Lines before the one containing "## Communication" are left out; return that line and every line after it exactly, through the end of the data below.

┌─ Records to process

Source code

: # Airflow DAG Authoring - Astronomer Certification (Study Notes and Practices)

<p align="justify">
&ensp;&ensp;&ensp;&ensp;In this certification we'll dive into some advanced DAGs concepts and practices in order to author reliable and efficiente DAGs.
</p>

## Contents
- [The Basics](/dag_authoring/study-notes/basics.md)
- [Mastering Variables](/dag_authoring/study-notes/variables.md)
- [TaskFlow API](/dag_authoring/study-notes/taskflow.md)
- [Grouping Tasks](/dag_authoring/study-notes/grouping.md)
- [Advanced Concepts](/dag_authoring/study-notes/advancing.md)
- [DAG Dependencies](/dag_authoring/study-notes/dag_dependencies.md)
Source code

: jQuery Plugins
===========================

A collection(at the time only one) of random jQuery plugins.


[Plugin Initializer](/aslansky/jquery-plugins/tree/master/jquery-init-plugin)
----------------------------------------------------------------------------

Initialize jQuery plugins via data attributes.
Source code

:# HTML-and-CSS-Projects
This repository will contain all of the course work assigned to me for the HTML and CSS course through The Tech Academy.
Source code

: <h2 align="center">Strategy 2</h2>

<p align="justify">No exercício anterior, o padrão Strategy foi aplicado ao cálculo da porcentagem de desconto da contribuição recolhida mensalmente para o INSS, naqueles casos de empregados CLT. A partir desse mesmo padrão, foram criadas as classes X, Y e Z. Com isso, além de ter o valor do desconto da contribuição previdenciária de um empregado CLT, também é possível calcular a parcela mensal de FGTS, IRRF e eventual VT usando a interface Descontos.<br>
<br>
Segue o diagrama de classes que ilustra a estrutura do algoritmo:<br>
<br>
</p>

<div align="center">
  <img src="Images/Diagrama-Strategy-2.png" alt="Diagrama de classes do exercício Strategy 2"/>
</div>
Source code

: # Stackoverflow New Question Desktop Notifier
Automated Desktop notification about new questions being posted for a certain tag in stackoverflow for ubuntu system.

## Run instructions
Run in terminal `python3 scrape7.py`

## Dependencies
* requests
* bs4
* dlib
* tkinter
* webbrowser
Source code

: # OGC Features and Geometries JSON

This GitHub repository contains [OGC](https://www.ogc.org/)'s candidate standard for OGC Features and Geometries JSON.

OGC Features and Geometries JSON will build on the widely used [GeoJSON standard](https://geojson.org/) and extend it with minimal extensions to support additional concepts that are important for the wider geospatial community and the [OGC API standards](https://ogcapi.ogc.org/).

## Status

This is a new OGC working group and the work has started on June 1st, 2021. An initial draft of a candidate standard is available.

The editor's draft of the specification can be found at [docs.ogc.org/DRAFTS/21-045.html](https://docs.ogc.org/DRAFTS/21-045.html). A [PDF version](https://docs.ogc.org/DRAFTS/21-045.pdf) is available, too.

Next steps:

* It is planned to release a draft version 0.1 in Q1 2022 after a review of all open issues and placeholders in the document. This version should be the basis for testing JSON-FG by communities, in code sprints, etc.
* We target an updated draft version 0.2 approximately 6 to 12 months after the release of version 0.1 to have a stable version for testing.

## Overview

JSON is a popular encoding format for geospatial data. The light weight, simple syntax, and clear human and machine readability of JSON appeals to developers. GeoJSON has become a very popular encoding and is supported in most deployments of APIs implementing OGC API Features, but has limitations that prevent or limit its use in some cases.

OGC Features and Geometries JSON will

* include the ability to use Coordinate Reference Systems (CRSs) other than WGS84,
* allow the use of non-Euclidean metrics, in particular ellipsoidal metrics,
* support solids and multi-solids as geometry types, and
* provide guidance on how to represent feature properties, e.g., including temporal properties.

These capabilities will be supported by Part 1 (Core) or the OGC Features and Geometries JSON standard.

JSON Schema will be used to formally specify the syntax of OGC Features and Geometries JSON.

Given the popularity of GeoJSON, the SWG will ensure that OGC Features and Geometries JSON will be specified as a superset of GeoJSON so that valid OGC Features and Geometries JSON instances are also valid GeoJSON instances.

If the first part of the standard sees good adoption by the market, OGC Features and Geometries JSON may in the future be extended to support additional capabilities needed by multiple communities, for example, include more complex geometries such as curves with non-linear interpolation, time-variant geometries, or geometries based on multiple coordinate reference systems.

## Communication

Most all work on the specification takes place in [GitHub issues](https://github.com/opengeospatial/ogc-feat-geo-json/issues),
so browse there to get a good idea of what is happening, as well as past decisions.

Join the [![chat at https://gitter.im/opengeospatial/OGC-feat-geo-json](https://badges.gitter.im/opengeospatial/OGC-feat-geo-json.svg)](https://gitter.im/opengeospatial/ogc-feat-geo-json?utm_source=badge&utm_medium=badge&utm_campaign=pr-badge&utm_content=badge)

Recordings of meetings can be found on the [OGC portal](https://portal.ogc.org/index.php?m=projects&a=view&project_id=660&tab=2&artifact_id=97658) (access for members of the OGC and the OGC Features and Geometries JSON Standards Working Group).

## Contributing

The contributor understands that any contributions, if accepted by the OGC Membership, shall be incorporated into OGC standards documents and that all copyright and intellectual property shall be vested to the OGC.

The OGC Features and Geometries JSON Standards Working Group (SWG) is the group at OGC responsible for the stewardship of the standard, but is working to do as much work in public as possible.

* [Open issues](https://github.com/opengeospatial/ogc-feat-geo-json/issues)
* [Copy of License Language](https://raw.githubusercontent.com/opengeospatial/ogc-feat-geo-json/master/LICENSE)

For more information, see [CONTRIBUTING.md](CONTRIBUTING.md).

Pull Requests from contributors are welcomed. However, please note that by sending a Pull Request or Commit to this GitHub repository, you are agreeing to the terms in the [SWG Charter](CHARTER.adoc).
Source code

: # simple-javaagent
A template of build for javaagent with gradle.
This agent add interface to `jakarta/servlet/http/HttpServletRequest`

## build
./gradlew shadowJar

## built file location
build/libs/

└─

**Output**
## Communication

Most all work on the specification takes place in [GitHub issues](https://github.com/opengeospatial/ogc-feat-geo-json/issues),
so browse there to get a good idea of what is happening, as well as past decisions.

Join the [![chat at https://gitter.im/opengeospatial/OGC-feat-geo-json](https://badges.gitter.im/opengeospatial/OGC-feat-geo-json.svg)](https://gitter.im/opengeospatial/ogc-feat-geo-json?utm_source=badge&utm_medium=badge&utm_campaign=pr-badge&utm_content=badge)

Recordings of meetings can be found on the [OGC portal](https://portal.ogc.org/index.php?m=projects&a=view&project_id=660&tab=2&artifact_id=97658) (access for members of the OGC and the OGC Features and Geometries JSON Standards Working Group).

## Contributing

The contributor understands that any contributions, if accepted by the OGC Membership, shall be incorporated into OGC standards documents and that all copyright and intellectual property shall be vested to the OGC.

The OGC Features and Geometries JSON Standards Working Group (SWG) is the group at OGC responsible for the stewardship of the standard, but is working to do as much work in public as possible.

* [Open issues](https://github.com/opengeospatial/ogc-feat-geo-json/issues)
* [Copy of License Language](https://raw.githubusercontent.com/opengeospatial/ogc-feat-geo-json/master/LICENSE)

For more information, see [CONTRIBUTING.md](CONTRIBUTING.md).

Pull Requests from contributors are welcomed. However, please note that by sending a Pull Request or Commit to this GitHub repository, you are agreeing to the terms in the [SWG Charter](CHARTER.adoc).
Source code

: # simple-javaagent
A template of build for javaagent with gradle.
This agent add interface to `jakarta/servlet/http/HttpServletRequest`

## build
./gradlew shadowJar

## built file location
build/libs/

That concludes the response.